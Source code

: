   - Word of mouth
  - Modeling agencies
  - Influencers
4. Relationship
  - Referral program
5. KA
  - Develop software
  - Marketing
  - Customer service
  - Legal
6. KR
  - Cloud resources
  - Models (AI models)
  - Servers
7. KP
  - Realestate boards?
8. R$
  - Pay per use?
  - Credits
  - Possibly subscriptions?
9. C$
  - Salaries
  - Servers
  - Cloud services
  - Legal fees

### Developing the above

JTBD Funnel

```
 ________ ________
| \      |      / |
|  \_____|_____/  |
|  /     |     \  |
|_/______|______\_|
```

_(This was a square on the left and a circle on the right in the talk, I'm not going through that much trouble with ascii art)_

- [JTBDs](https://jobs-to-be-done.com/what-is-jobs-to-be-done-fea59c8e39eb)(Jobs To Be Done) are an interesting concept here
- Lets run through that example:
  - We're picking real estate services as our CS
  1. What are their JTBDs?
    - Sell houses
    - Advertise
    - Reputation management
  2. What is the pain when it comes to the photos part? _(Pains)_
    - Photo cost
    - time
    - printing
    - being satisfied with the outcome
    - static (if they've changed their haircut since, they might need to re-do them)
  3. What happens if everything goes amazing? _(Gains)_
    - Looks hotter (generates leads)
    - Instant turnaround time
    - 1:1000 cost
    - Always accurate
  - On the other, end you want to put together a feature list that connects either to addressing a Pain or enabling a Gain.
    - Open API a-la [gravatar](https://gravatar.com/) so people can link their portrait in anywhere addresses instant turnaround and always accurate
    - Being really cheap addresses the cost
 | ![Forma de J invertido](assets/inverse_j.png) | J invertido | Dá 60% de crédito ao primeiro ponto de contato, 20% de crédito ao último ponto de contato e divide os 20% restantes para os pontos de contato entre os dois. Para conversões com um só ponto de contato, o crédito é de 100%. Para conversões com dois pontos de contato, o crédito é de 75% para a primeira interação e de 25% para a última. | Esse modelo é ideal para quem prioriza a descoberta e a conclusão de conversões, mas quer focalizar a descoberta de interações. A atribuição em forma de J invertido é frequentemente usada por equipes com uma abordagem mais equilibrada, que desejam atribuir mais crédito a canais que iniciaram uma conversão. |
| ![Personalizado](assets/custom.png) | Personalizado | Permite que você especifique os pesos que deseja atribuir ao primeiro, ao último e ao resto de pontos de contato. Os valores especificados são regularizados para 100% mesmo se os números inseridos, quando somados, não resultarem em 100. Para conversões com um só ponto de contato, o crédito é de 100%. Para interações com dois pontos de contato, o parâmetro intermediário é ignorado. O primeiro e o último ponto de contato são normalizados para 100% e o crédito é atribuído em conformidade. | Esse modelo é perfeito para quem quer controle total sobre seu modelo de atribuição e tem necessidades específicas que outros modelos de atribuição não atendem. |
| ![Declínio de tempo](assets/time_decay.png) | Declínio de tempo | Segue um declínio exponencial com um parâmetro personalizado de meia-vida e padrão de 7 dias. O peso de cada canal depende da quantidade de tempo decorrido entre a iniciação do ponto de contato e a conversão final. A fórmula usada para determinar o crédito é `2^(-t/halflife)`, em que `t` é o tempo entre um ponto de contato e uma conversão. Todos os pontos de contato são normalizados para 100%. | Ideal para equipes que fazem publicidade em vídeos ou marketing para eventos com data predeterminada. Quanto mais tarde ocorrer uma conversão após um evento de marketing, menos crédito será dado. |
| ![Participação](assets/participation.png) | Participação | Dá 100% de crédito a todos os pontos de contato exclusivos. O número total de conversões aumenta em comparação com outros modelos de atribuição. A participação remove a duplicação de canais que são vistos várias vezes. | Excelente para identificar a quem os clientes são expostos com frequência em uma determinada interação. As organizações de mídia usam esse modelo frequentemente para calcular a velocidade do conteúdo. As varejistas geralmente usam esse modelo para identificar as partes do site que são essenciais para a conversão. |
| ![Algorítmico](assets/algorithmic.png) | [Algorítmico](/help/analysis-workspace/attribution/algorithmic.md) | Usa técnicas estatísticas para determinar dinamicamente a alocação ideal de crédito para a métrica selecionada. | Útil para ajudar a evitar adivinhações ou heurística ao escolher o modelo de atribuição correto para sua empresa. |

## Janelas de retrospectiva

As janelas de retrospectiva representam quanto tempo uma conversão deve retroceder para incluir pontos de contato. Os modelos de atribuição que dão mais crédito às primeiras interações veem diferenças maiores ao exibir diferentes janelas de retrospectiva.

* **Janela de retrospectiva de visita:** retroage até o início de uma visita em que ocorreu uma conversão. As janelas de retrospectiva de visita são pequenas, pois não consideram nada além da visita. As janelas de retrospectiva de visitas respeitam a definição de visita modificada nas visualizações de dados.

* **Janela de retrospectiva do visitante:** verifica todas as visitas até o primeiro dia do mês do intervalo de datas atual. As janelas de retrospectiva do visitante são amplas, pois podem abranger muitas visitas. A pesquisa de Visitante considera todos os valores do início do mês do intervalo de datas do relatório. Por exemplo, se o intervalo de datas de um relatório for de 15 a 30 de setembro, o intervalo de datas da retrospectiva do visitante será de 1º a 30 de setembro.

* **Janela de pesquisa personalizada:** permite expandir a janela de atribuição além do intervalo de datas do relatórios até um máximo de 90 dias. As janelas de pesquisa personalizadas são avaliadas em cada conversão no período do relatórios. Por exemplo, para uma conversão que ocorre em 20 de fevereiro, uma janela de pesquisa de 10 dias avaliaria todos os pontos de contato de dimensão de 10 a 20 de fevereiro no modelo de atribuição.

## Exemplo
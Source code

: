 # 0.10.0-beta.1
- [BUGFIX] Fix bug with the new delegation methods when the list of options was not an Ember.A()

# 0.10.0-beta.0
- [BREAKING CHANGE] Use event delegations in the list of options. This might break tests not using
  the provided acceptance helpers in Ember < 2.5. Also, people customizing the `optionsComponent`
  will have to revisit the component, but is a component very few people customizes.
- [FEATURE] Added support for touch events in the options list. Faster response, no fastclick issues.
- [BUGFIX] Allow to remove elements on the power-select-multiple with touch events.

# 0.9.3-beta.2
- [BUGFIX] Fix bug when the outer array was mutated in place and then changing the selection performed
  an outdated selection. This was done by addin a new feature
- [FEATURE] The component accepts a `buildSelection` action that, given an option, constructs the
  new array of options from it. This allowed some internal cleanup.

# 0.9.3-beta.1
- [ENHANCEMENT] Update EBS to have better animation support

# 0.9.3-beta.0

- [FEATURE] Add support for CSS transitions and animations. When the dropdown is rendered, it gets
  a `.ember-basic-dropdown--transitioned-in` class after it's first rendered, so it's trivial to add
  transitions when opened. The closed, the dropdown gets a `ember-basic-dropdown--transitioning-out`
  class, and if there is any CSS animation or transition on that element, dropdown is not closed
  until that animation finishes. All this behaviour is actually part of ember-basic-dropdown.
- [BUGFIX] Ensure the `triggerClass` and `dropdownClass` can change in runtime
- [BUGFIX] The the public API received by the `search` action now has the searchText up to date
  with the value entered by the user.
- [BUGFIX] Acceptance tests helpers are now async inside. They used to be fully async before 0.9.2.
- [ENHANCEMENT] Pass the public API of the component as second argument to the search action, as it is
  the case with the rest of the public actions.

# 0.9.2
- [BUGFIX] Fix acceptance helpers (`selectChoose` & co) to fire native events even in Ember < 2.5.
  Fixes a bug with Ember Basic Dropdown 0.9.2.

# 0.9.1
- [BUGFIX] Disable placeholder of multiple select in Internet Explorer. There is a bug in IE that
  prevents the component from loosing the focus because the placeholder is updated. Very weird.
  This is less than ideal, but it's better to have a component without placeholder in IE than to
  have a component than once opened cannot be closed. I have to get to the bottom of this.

++++++++++++++++++++

■ Directions: Would you write the material out again, exactly as given above?

■ Solution to the problem:
Source code

:   - Word of mouth
  - Modeling agencies
  - Influencers
4. Relationship
  - Referral program
5. KA
  - Develop software
  - Marketing
  - Customer service
  - Legal
6. KR
  - Cloud resources
  - Models (AI models)
  - Servers
7. KP
  - Realestate boards?
8. R$
  - Pay per use?
  - Credits
  - Possibly subscriptions?
9. C$
  - Salaries
  - Servers
  - Cloud services
  - Legal fees

### Developing the above

JTBD Funnel

```
 ________ ________
| \      |      / |
|  \_____|_____/  |
|  /     |     \  |
|_/______|______\_|
```

_(This was a square on the left and a circle on the right in the talk, I'm not going through that much trouble with ascii art)_

- [JTBDs](https://jobs-to-be-done.com/what-is-jobs-to-be-done-fea59c8e39eb)(Jobs To Be Done) are an interesting concept here
- Lets run through that example:
  - We're picking real estate services as our CS
  1. What are their JTBDs?
    - Sell houses
    - Advertise
    - Reputation management
  2. What is the pain when it comes to the photos part? _(Pains)_
    - Photo cost
    - time
    - printing
    - being satisfied with the outcome
    - static (if they've changed their haircut since, they might need to re-do them)
  3. What happens if everything goes amazing? _(Gains)_
    - Looks hotter (generates leads)
    - Instant turnaround time
    - 1:1000 cost
    - Always accurate
  - On the other, end you want to put together a feature list that connects either to addressing a Pain or enabling a Gain.
    - Open API a-la [gravatar](https://gravatar.com/) so people can link their portrait in anywhere addresses instant turnaround and always accurate
    - Being really cheap addresses the cost
 | ![Forma de J invertido](assets/inverse_j.png) | J invertido | Dá 60% de crédito ao primeiro ponto de contato, 20% de crédito ao último ponto de contato e divide os 20% restantes para os pontos de contato entre os dois. Para conversões com um só ponto de contato, o crédito é de 100%. Para conversões com dois pontos de contato, o crédito é de 75% para a primeira interação e de 25% para a última. | Esse modelo é ideal para quem prioriza a descoberta e a conclusão de conversões, mas quer focalizar a descoberta de interações. A atribuição em forma de J invertido é frequentemente usada por equipes com uma abordagem mais equilibrada, que desejam atribuir mais crédito a canais que iniciaram uma conversão. |
| ![Personalizado](assets/custom.png) | Personalizado | Permite que você especifique os pesos que deseja atribuir ao primeiro, ao último e ao resto de pontos de contato. Os valores especificados são regularizados para 100% mesmo se os números inseridos, quando somados, não resultarem em 100. Para conversões com um só ponto de contato, o crédito é de 100%. Para interações com dois pontos de contato, o parâmetro intermediário é ignorado. O primeiro e o último ponto de contato são normalizados para 100% e o crédito é atribuído em conformidade. | Esse modelo é perfeito para quem quer controle total sobre seu modelo de atribuição e tem necessidades específicas que outros modelos de atribuição não atendem. |
| ![Declínio de tempo](assets/time_decay.png) | Declínio de tempo | Segue um declínio exponencial com um parâmetro personalizado de meia-vida e padrão de 7 dias. O peso de cada canal depende da quantidade de tempo decorrido entre a iniciação do ponto de contato e a conversão final. A fórmula usada para determinar o crédito é `2^(-t/halflife)`, em que `t` é o tempo entre um ponto de contato e uma conversão. Todos os pontos de contato são normalizados para 100%. | Ideal para equipes que fazem publicidade em vídeos ou marketing para eventos com data predeterminada. Quanto mais tarde ocorrer uma conversão após um evento de marketing, menos crédito será dado. |
| ![Participação](assets/participation.png) | Participação | Dá 100% de crédito a todos os pontos de contato exclusivos. O número total de conversões aumenta em comparação com outros modelos de atribuição. A participação remove a duplicação de canais que são vistos várias vezes. | Excelente para identificar a quem os clientes são expostos com frequência em uma determinada interação. As organizações de mídia usam esse modelo frequentemente para calcular a velocidade do conteúdo. As varejistas geralmente usam esse modelo para identificar as partes do site que são essenciais para a conversão. |
| ![Algorítmico](assets/algorithmic.png) | [Algorítmico](/help/analysis-workspace/attribution/algorithmic.md) | Usa técnicas estatísticas para determinar dinamicamente a alocação ideal de crédito para a métrica selecionada. | Útil para ajudar a evitar adivinhações ou heurística ao escolher o modelo de atribuição correto para sua empresa. |

## Janelas de retrospectiva

As janelas de retrospectiva representam quanto tempo uma conversão deve retroceder para incluir pontos de contato. Os modelos de atribuição que dão mais crédito às primeiras interações veem diferenças maiores ao exibir diferentes janelas de retrospectiva.

* **Janela de retrospectiva de visita:** retroage até o início de uma visita em que ocorreu uma conversão. As janelas de retrospectiva de visita são pequenas, pois não consideram nada além da visita. As janelas de retrospectiva de visitas respeitam a definição de visita modificada nas visualizações de dados.

* **Janela de retrospectiva do visitante:** verifica todas as visitas até o primeiro dia do mês do intervalo de datas atual. As janelas de retrospectiva do visitante são amplas, pois podem abranger muitas visitas. A pesquisa de Visitante considera todos os valores do início do mês do intervalo de datas do relatório. Por exemplo, se o intervalo de datas de um relatório for de 15 a 30 de setembro, o intervalo de datas da retrospectiva do visitante será de 1º a 30 de setembro.

* **Janela de pesquisa personalizada:** permite expandir a janela de atribuição além do intervalo de datas do relatórios até um máximo de 90 dias. As janelas de pesquisa personalizadas são avaliadas em cada conversão no período do relatórios. Por exemplo, para uma conversão que ocorre em 20 de fevereiro, uma janela de pesquisa de 10 dias avaliaria todos os pontos de contato de dimensão de 10 a 20 de fevereiro no modelo de atribuição.

## Exemplo
Source code

: # 0.10.0-beta.1
- [BUGFIX] Fix bug with the new delegation methods when the list of options was not an Ember.A()

# 0.10.0-beta.0
- [BREAKING CHANGE] Use event delegations in the list of options. This might break tests not using
  the provided acceptance helpers in Ember < 2.5. Also, people customizing the `optionsComponent`
  will have to revisit the component, but is a component very few people customizes.
- [FEATURE] Added support for touch events in the options list. Faster response, no fastclick issues.
- [BUGFIX] Allow to remove elements on the power-select-multiple with touch events.

# 0.9.3-beta.2
- [BUGFIX] Fix bug when the outer array was mutated in place and then changing the selection performed
  an outdated selection. This was done by addin a new feature
- [FEATURE] The component accepts a `buildSelection` action that, given an option, constructs the
  new array of options from it. This allowed some internal cleanup.

# 0.9.3-beta.1
- [ENHANCEMENT] Update EBS to have better animation support

# 0.9.3-beta.0

- [FEATURE] Add support for CSS transitions and animations. When the dropdown is rendered, it gets
  a `.ember-basic-dropdown--transitioned-in` class after it's first rendered, so it's trivial to add
  transitions when opened. The closed, the dropdown gets a `ember-basic-dropdown--transitioning-out`
  class, and if there is any CSS animation or transition on that element, dropdown is not closed
  until that animation finishes. All this behaviour is actually part of ember-basic-dropdown.
- [BUGFIX] Ensure the `triggerClass` and `dropdownClass` can change in runtime
- [BUGFIX] The the public API received by the `search` action now has the searchText up to date
  with the value entered by the user.
- [BUGFIX] Acceptance tests helpers are now async inside. They used to be fully async before 0.9.2.
- [ENHANCEMENT] Pass the public API of the component as second argument to the search action, as it is
  the case with the rest of the public actions.

# 0.9.2
- [BUGFIX] Fix acceptance helpers (`selectChoose` & co) to fire native events even in Ember < 2.5.
  Fixes a bug with Ember Basic Dropdown 0.9.2.

# 0.9.1
- [BUGFIX] Disable placeholder of multiple select in Internet Explorer. There is a bug in IE that
  prevents the component from loosing the focus because the placeholder is updated. Very weird.
  This is less than ideal, but it's better to have a component without placeholder in IE than to
  have a component than once opened cannot be closed. I have to get to the bottom of this.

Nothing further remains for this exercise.